Who EK should have cited: Julia Child. That is a Julia Child recipe, was a Julia Child recipe and will always be a Julia Child recipe. Just because she’s dead doesn’t mean you can just take it, and pass it off as your own, and with the Betty Crocker cook off just weeks away.

(Note: Eric, Seriously, good column, especially the part about Michael Barrett. Oh God, did Jose offend you? He did, didn’t he? Oh no, oh no, oh Dear God no.)

3. It’s always good to see Major League Baseball protecting the integrity of the game by banning senile old men like Johnny Pesky from the bench. Jose only wishes they had ban them last year at this time. Then Grady wouldn’t have been there for the playoffs. (Note: Johnny Pesky is awesome, Jose just needed to set up the Grady joke.)

In related news, the right field foul pole has been renamed Selig’s stick.

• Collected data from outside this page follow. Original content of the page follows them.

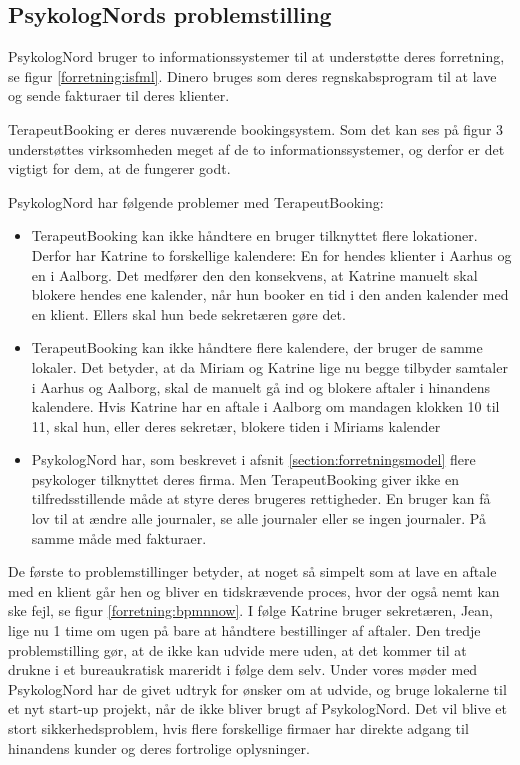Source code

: \subsection{PsykologNords problemstilling}
\label{section:problemstilling}

PsykologNord bruger to informationssystemer til at understøtte deres forretning, se figur \ref{forretning:isfml}.
Dinero bruges som deres regnskabsprogram til at lave og sende fakturaer til deres klienter.

TerapeutBooking er deres nuværende bookingsystem.
Som det kan ses på figur 3 understøttes virksomheden meget af de to informationssystemer, og derfor er det vigtigt for dem, at de fungerer godt.

PsykologNord har følgende problemer med TerapeutBooking:

\begin{itemize}
    \item TerapeutBooking kan ikke håndtere en bruger tilknyttet flere lokationer.
    Derfor har Katrine to forskellige kalendere: En for hendes klienter i Aarhus og en i Aalborg.
    Det medfører den den konsekvens, at Katrine manuelt skal blokere hendes ene kalender, når hun booker en tid i den anden kalender med en klient. Ellers skal hun bede sekretæren gøre det.
    
    \item TerapeutBooking kan ikke håndtere flere kalendere, der bruger de samme lokaler.
    Det betyder, at da Miriam og Katrine lige nu begge tilbyder samtaler i Aarhus og Aalborg, skal de manuelt gå ind og blokere aftaler i hinandens kalendere.
    Hvis Katrine har en aftale i Aalborg om mandagen klokken 10 til 11, skal hun, eller deres sekretær, blokere tiden i Miriams kalender
    
   \item PsykologNord har, som beskrevet i afsnit \ref{section:forretningsmodel} flere psykologer tilknyttet deres firma.
   Men TerapeutBooking giver ikke en tilfredsstillende måde at styre deres brugeres rettigheder.
   En bruger kan få lov til at ændre alle journaler, se alle journaler eller se ingen journaler.
   På samme måde med fakturaer.
\end{itemize}

De første to problemstillinger betyder, at noget så simpelt som at lave en aftale med en klient går hen og bliver en tidskrævende proces, hvor der også nemt kan ske fejl, se figur \ref{forretning:bpmnnow}.
I følge Katrine bruger sekretæren, Jean, lige nu 1 time om ugen på bare at håndtere bestillinger af aftaler.
Den tredje problemstilling gør, at de ikke kan udvide mere uden, at det kommer til at drukne i et bureaukratisk mareridt i følge dem selv.
Under vores møder med PsykologNord har de givet udtryk for ønsker om at udvide, og bruge lokalerne til et nyt start-up projekt, når de ikke bliver brugt af PsykologNord.
Det vil blive et stort sikkerhedsproblem, hvis flere forskellige firmaer har direkte adgang til hinandens kunder og deres fortrolige oplysninger.



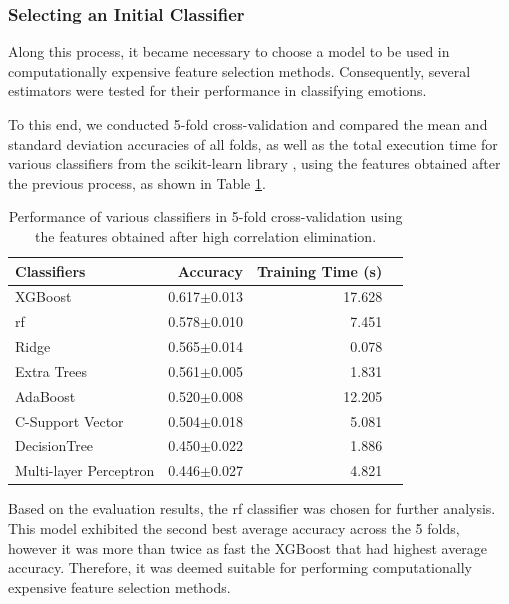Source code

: \subsubsection{Selecting an Initial Classifier}

Along this process, it became necessary to choose a model to be used in computationally expensive feature selection methods. Consequently, several estimators were tested for their performance in classifying emotions.

To this end, we conducted 5-fold cross-validation and compared the mean and standard deviation accuracies of all folds, as well as the total execution time for various classifiers from the scikit-learn library \cite{pedregosa2011scikit}, using the features obtained after the previous process, as shown in Table \ref{tab:modelsPerformance}.

\begin{table}[H]
	\caption{Performance of various classifiers in 5-fold cross-validation using the features obtained after high correlation elimination.}
	\centering
	\label{tab:modelsPerformance}
	\begin{tabular}{lrrr}
		\toprule
		Classifiers &  Accuracy & Training Time (s) \\
		\midrule
		XGBoost                &        0.617$\pm$0.013  & 17.628 \\
		\ac{rf}                &        0.578$\pm$0.010  &  7.451 \\
		Ridge                  &        0.565$\pm$0.014  &  0.078 \\
		Extra Trees            &        0.561$\pm$0.005  &  1.831  \\
		AdaBoost               &        0.520$\pm$0.008  & 12.205  \\
		C-Support Vector       &        0.504$\pm$0.018  &  5.081 \\
		DecisionTree           &        0.450$\pm$0.022  &  1.886 \\
		Multi-layer Perceptron &        0.446$\pm$0.027  &  4.821 \\
		\bottomrule
	\end{tabular}
\end{table}

Based on the evaluation results, the \ac{rf} classifier was chosen for further analysis. This model exhibited the second best average accuracy across the 5 folds, however it was more than twice as fast the XGBoost that had highest average accuracy. Therefore, it was deemed suitable for performing computationally expensive feature selection methods.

I’m Jose Melendez, and those are my KEYS TO THE GAME.

6 comments:

Anonymous said...

"Now you know how it feels."

Sheer and utter brilliance....had the wife and me rolling on the floor.

Keep up the good work.

-Mads

Eric said...

What section in the bleacher's tonite? I'd be honor to buy you a beer.

Anonymous said...

Excellent as always. In an upcoming KEYS will we get a response to boston.com's casting of Derek Lowe as C-3PO? How could that not be stolen from Jose?

Anonymous said...

Jose, you ask people to give you tickets - what about the reverse? Did you just have a single for Fri's game, or did you actually bring a deserving SOSH'er w/ you?

Jose Melendez said...

Jose was the guest of Sam Melendez. Jose has no more tix this year.

Anonymous said...

Hey Jose, you ought to add a new line of shirts to your store. Use the same front image but use this message for the back.

I'm one of
JOSE'S PEOPLE
http://keystothegame.blogspot.com

I can see them now, they'll be all over Fenway in October.